>>>
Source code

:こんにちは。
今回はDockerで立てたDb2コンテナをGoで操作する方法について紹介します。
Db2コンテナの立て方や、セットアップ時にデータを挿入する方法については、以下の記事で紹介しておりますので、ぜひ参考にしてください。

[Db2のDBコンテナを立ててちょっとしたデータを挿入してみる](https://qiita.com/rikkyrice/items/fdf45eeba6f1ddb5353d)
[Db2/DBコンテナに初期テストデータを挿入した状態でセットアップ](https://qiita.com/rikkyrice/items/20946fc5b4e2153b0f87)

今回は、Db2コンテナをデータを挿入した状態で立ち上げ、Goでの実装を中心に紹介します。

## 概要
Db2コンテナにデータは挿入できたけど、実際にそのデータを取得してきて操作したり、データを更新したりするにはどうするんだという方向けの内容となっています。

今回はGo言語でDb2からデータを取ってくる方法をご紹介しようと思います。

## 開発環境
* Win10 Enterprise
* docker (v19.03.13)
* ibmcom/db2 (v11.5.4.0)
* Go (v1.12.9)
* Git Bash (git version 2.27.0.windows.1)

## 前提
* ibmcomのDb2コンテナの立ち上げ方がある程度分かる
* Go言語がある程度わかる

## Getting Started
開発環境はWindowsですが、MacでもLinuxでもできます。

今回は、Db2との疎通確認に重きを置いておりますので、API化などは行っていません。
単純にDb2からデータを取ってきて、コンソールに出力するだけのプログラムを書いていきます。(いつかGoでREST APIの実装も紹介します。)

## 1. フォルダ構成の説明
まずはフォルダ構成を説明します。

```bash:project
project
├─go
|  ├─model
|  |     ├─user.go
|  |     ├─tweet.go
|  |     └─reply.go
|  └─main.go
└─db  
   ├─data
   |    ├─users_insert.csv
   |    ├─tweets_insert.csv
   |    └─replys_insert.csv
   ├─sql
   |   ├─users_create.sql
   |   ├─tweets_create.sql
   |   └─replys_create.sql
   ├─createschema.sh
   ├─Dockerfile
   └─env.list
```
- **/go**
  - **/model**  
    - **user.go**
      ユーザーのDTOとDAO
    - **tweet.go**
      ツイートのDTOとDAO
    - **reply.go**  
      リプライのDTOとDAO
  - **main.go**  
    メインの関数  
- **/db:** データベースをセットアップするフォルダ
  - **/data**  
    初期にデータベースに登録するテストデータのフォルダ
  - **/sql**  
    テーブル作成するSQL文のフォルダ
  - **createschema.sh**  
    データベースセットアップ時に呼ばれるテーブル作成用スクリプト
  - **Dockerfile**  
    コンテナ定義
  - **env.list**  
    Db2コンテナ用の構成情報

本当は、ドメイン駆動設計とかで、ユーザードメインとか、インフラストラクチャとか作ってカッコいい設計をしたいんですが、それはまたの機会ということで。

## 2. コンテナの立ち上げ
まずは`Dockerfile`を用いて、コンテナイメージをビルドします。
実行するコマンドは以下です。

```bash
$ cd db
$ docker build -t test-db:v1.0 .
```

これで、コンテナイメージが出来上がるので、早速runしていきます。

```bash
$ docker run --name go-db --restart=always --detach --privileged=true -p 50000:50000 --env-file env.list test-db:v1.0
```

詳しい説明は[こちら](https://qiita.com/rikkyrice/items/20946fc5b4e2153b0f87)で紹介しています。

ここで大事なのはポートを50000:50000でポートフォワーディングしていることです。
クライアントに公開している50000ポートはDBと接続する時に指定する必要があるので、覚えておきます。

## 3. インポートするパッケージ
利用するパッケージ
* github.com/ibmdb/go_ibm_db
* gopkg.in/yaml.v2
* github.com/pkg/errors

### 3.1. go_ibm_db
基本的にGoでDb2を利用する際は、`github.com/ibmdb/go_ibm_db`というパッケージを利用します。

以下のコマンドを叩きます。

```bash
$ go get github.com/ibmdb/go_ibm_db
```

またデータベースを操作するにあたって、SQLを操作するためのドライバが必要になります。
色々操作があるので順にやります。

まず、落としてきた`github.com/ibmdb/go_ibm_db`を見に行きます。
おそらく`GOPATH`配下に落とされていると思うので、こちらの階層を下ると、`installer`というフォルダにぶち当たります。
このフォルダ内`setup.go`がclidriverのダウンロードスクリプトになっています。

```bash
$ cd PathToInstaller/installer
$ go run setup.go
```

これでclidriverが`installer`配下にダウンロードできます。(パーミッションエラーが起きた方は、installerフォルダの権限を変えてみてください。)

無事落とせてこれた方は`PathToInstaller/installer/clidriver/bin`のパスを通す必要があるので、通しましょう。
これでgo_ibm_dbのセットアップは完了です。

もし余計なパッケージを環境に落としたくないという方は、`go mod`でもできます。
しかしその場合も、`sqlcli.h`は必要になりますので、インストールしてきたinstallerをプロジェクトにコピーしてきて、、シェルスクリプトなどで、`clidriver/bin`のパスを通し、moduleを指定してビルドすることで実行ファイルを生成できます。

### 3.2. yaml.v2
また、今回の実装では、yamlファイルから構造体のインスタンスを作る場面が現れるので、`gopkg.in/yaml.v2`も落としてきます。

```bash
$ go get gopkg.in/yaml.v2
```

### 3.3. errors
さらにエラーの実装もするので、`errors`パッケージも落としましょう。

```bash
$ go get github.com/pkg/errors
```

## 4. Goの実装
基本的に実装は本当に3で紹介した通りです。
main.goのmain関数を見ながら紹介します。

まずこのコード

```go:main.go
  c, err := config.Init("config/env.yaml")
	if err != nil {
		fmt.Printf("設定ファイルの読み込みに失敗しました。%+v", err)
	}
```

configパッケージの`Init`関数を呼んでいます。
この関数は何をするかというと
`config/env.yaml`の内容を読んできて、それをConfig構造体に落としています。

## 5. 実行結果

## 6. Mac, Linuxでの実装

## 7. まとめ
<<<
§ **WHAT TO WORK ON**: Go over the listing above and copy out each line that includes "errors".

§ **EXERCISE RESPONSE**:
* github.com/pkg/errors
### 3.3. errors
さらにエラーの実装もするので、`errors`パッケージも落としましょう。
$ go get github.com/pkg/errors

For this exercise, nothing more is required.